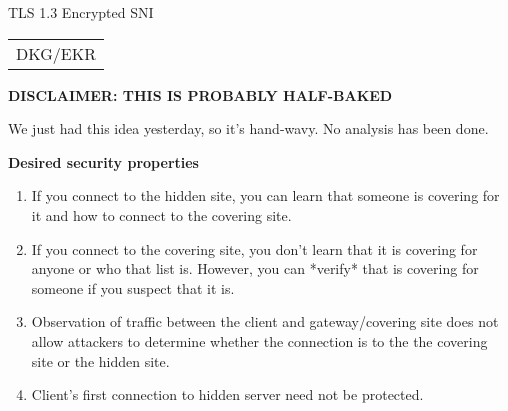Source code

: \documentclass[helvetica]{seminar}
\newcommand{\heading}[1]{%
  \begin{center} 
    \large\bf 
    #1 
  \end{center} 
  \vspace{.4 in}}
\begin{document}
\begin{slide}
\begin{center}
\vspace{.5 in}
\LARGE{{\bf}TLS 1.3 Encrypted SNI}\\
\vspace{.2in}
\large{
\begin{tabular}{c}
DKG/EKR
\end{tabular}
}
\end{center}

\end{slide}

\begin{slide}
\heading{DISCLAIMER: THIS IS PROBABLY HALF-BAKED}

We just had this idea yesterday, so it's hand-wavy. No analysis has been done.
\end{slide}


\centerslidesfalse 

\begin{slide}
\heading{Desired security properties}

\begin{enumerate}
\item If you connect to the hidden site, you can learn that someone is covering
   for it and how to connect to the covering site.
\item If you connect to the covering site, you don't learn that it is covering
   for anyone or who that list is. However, you can *verify* that is covering
   for someone if you suspect that it is.
\item Observation of traffic between the client and gateway/covering site does not allow attackers
   to determine whether the connection is to the the covering site or the
   hidden site.
\item Client's first connection to hidden server need not be protected.
\end{enumerate}

\end{slide}
\end{document}
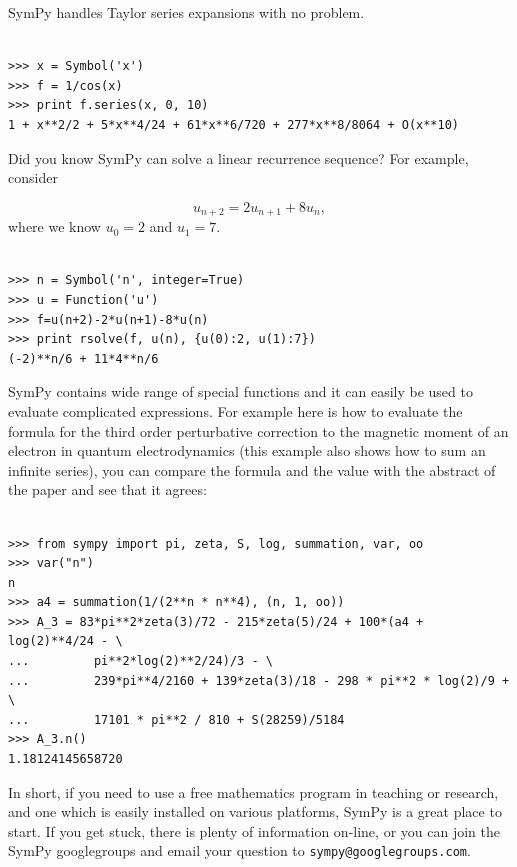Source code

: \documentclass[12pt]{article}
\begin{document}
SymPy handles Taylor series expansions with no problem.

\begin{Verbatim}[fontsize=\scriptsize,fontfamily=courier,fontshape=tt,frame=single,label=SymPy]

>>> x = Symbol('x')
>>> f = 1/cos(x)
>>> print f.series(x, 0, 10)
1 + x**2/2 + 5*x**4/24 + 61*x**6/720 + 277*x**8/8064 + O(x**10)

\end{Verbatim}

Did you know SymPy can solve a linear recurrence sequence?
For example, consider

\[
 u_{n+2} = 2  u_{n+1} + 8  u_{n}, 
\]
where we know $u_{0} = 2$ and $u_{1} = 7$.

\begin{Verbatim}[fontsize=\scriptsize,fontfamily=courier,fontshape=tt,frame=single,label=SymPy]

>>> n = Symbol('n', integer=True)
>>> u = Function('u')
>>> f=u(n+2)-2*u(n+1)-8*u(n)
>>> print rsolve(f, u(n), {u(0):2, u(1):7})
(-2)**n/6 + 11*4**n/6

\end{Verbatim}

SymPy contains wide range of special functions and it can easily be used to
evaluate complicated expressions. For example here is how to evaluate the
formula for the third order perturbative correction to the
magnetic moment of an electron in quantum electrodynamics (this example also
shows how to sum an infinite series), you can compare the formula and the value
with the abstract of the paper \cite{QED} and see that it agrees:

\begin{Verbatim}[fontsize=\scriptsize,fontfamily=courier,fontshape=tt,frame=single,label=SymPy]

>>> from sympy import pi, zeta, S, log, summation, var, oo
>>> var("n")
n
>>> a4 = summation(1/(2**n * n**4), (n, 1, oo))
>>> A_3 = 83*pi**2*zeta(3)/72 - 215*zeta(5)/24 + 100*(a4 + log(2)**4/24 - \
...         pi**2*log(2)**2/24)/3 - \
...         239*pi**4/2160 + 139*zeta(3)/18 - 298 * pi**2 * log(2)/9 + \
...         17101 * pi**2 / 810 + S(28259)/5184
>>> A_3.n()
1.18124145658720

\end{Verbatim}

\vskip 0.3in

In short, if you need to use a free mathematics program in teaching or
research, and one which is easily installed on various platforms,
SymPy is a great place to start. If you get stuck, there is plenty of
information
on-line, or you can join the SymPy googlegroups and
email your question to {\tt sympy@googlegroups.com}.
\end{document}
########
Look over the records above and filter for each line with the word "zeta".

— Completed task —
>>> from sympy import pi, zeta, S, log, summation, var, oo
>>> A_3 = 83*pi**2*zeta(3)/72 - 215*zeta(5)/24 + 100*(a4 + log(2)**4/24 - \
...         239*pi**4/2160 + 139*zeta(3)/18 - 298 * pi**2 * log(2)/9 + \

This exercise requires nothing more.